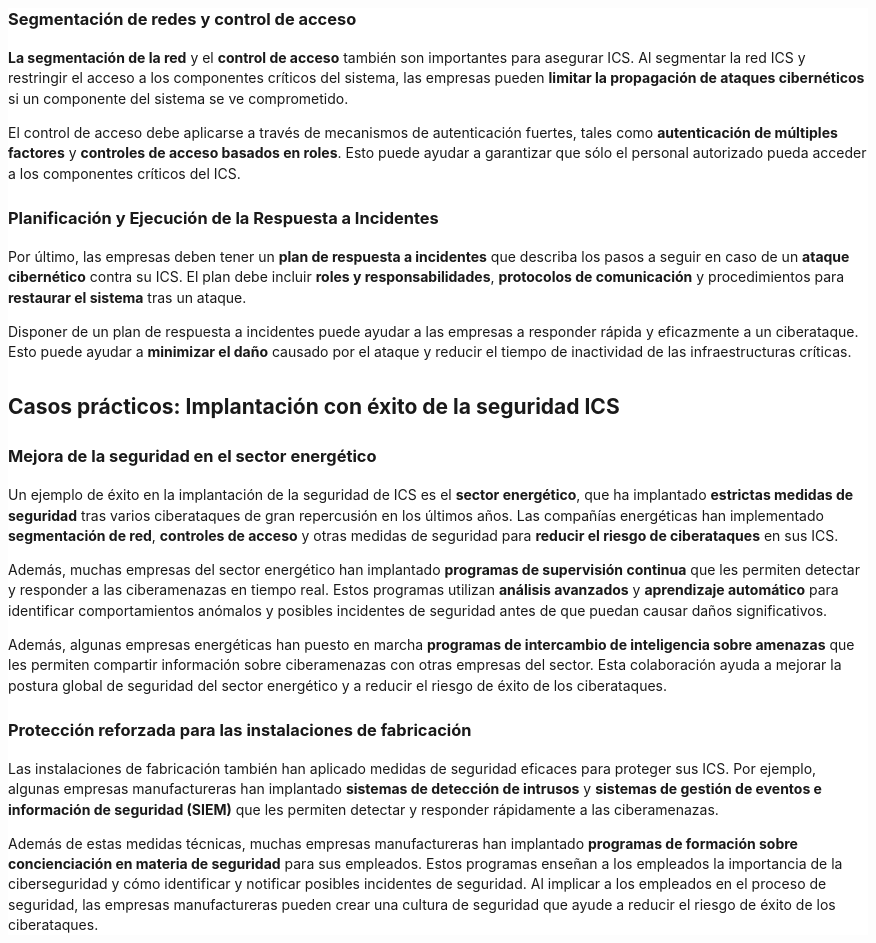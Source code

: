 ### Segmentación de redes y control de acceso

**La segmentación de la red** y el **control de acceso** también son importantes para asegurar ICS. Al segmentar la red ICS y restringir el acceso a los componentes críticos del sistema, las empresas pueden **limitar la propagación de ataques cibernéticos** si un componente del sistema se ve comprometido.

El control de acceso debe aplicarse a través de mecanismos de autenticación fuertes, tales como **autenticación de múltiples factores** y **controles de acceso basados en roles**. Esto puede ayudar a garantizar que sólo el personal autorizado pueda acceder a los componentes críticos del ICS.

### Planificación y Ejecución de la Respuesta a Incidentes

Por último, las empresas deben tener un **plan de respuesta a incidentes** que describa los pasos a seguir en caso de un **ataque cibernético** contra su ICS. El plan debe incluir **roles y responsabilidades**, **protocolos de comunicación** y procedimientos para **restaurar el sistema** tras un ataque.

Disponer de un plan de respuesta a incidentes puede ayudar a las empresas a responder rápida y eficazmente a un ciberataque. Esto puede ayudar a **minimizar el daño** causado por el ataque y reducir el tiempo de inactividad de las infraestructuras críticas.

## Casos prácticos: Implantación con éxito de la seguridad ICS

### Mejora de la seguridad en el sector energético

Un ejemplo de éxito en la implantación de la seguridad de ICS es el **sector energético**, que ha implantado **estrictas medidas de seguridad** tras varios ciberataques de gran repercusión en los últimos años. Las compañías energéticas han implementado **segmentación de red**, **controles de acceso** y otras medidas de seguridad para **reducir el riesgo de ciberataques** en sus ICS.

Además, muchas empresas del sector energético han implantado **programas de supervisión continua** que les permiten detectar y responder a las ciberamenazas en tiempo real. Estos programas utilizan **análisis avanzados** y **aprendizaje automático** para identificar comportamientos anómalos y posibles incidentes de seguridad antes de que puedan causar daños significativos.

Además, algunas empresas energéticas han puesto en marcha **programas de intercambio de inteligencia sobre amenazas** que les permiten compartir información sobre ciberamenazas con otras empresas del sector. Esta colaboración ayuda a mejorar la postura global de seguridad del sector energético y a reducir el riesgo de éxito de los ciberataques.

### Protección reforzada para las instalaciones de fabricación

Las instalaciones de fabricación también han aplicado medidas de seguridad eficaces para proteger sus ICS. Por ejemplo, algunas empresas manufactureras han implantado **sistemas de detección de intrusos** y **sistemas de gestión de eventos e información de seguridad (SIEM)** que les permiten detectar y responder rápidamente a las ciberamenazas.

Además de estas medidas técnicas, muchas empresas manufactureras han implantado **programas de formación sobre concienciación en materia de seguridad** para sus empleados. Estos programas enseñan a los empleados la importancia de la ciberseguridad y cómo identificar y notificar posibles incidentes de seguridad. Al implicar a los empleados en el proceso de seguridad, las empresas manufactureras pueden crear una cultura de seguridad que ayude a reducir el riesgo de éxito de los ciberataques.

──────────

= Problem statement =
Every record must be set down again exactly; pictures do not belong in the copy.

= Your solution =
Source code

: ### Segmentación de redes y control de acceso

**La segmentación de la red** y el **control de acceso** también son importantes para asegurar ICS. Al segmentar la red ICS y restringir el acceso a los componentes críticos del sistema, las empresas pueden **limitar la propagación de ataques cibernéticos** si un componente del sistema se ve comprometido.

El control de acceso debe aplicarse a través de mecanismos de autenticación fuertes, tales como **autenticación de múltiples factores** y **controles de acceso basados en roles**. Esto puede ayudar a garantizar que sólo el personal autorizado pueda acceder a los componentes críticos del ICS.

### Planificación y Ejecución de la Respuesta a Incidentes

Por último, las empresas deben tener un **plan de respuesta a incidentes** que describa los pasos a seguir en caso de un **ataque cibernético** contra su ICS. El plan debe incluir **roles y responsabilidades**, **protocolos de comunicación** y procedimientos para **restaurar el sistema** tras un ataque.

Disponer de un plan de respuesta a incidentes puede ayudar a las empresas a responder rápida y eficazmente a un ciberataque. Esto puede ayudar a **minimizar el daño** causado por el ataque y reducir el tiempo de inactividad de las infraestructuras críticas.

## Casos prácticos: Implantación con éxito de la seguridad ICS

### Mejora de la seguridad en el sector energético

Un ejemplo de éxito en la implantación de la seguridad de ICS es el **sector energético**, que ha implantado **estrictas medidas de seguridad** tras varios ciberataques de gran repercusión en los últimos años. Las compañías energéticas han implementado **segmentación de red**, **controles de acceso** y otras medidas de seguridad para **reducir el riesgo de ciberataques** en sus ICS.

Además, muchas empresas del sector energético han implantado **programas de supervisión continua** que les permiten detectar y responder a las ciberamenazas en tiempo real. Estos programas utilizan **análisis avanzados** y **aprendizaje automático** para identificar comportamientos anómalos y posibles incidentes de seguridad antes de que puedan causar daños significativos.

Además, algunas empresas energéticas han puesto en marcha **programas de intercambio de inteligencia sobre amenazas** que les permiten compartir información sobre ciberamenazas con otras empresas del sector. Esta colaboración ayuda a mejorar la postura global de seguridad del sector energético y a reducir el riesgo de éxito de los ciberataques.

### Protección reforzada para las instalaciones de fabricación

Las instalaciones de fabricación también han aplicado medidas de seguridad eficaces para proteger sus ICS. Por ejemplo, algunas empresas manufactureras han implantado **sistemas de detección de intrusos** y **sistemas de gestión de eventos e información de seguridad (SIEM)** que les permiten detectar y responder rápidamente a las ciberamenazas.

Además de estas medidas técnicas, muchas empresas manufactureras han implantado **programas de formación sobre concienciación en materia de seguridad** para sus empleados. Estos programas enseñan a los empleados la importancia de la ciberseguridad y cómo identificar y notificar posibles incidentes de seguridad. Al implicar a los empleados en el proceso de seguridad, las empresas manufactureras pueden crear una cultura de seguridad que ayude a reducir el riesgo de éxito de los ciberataques.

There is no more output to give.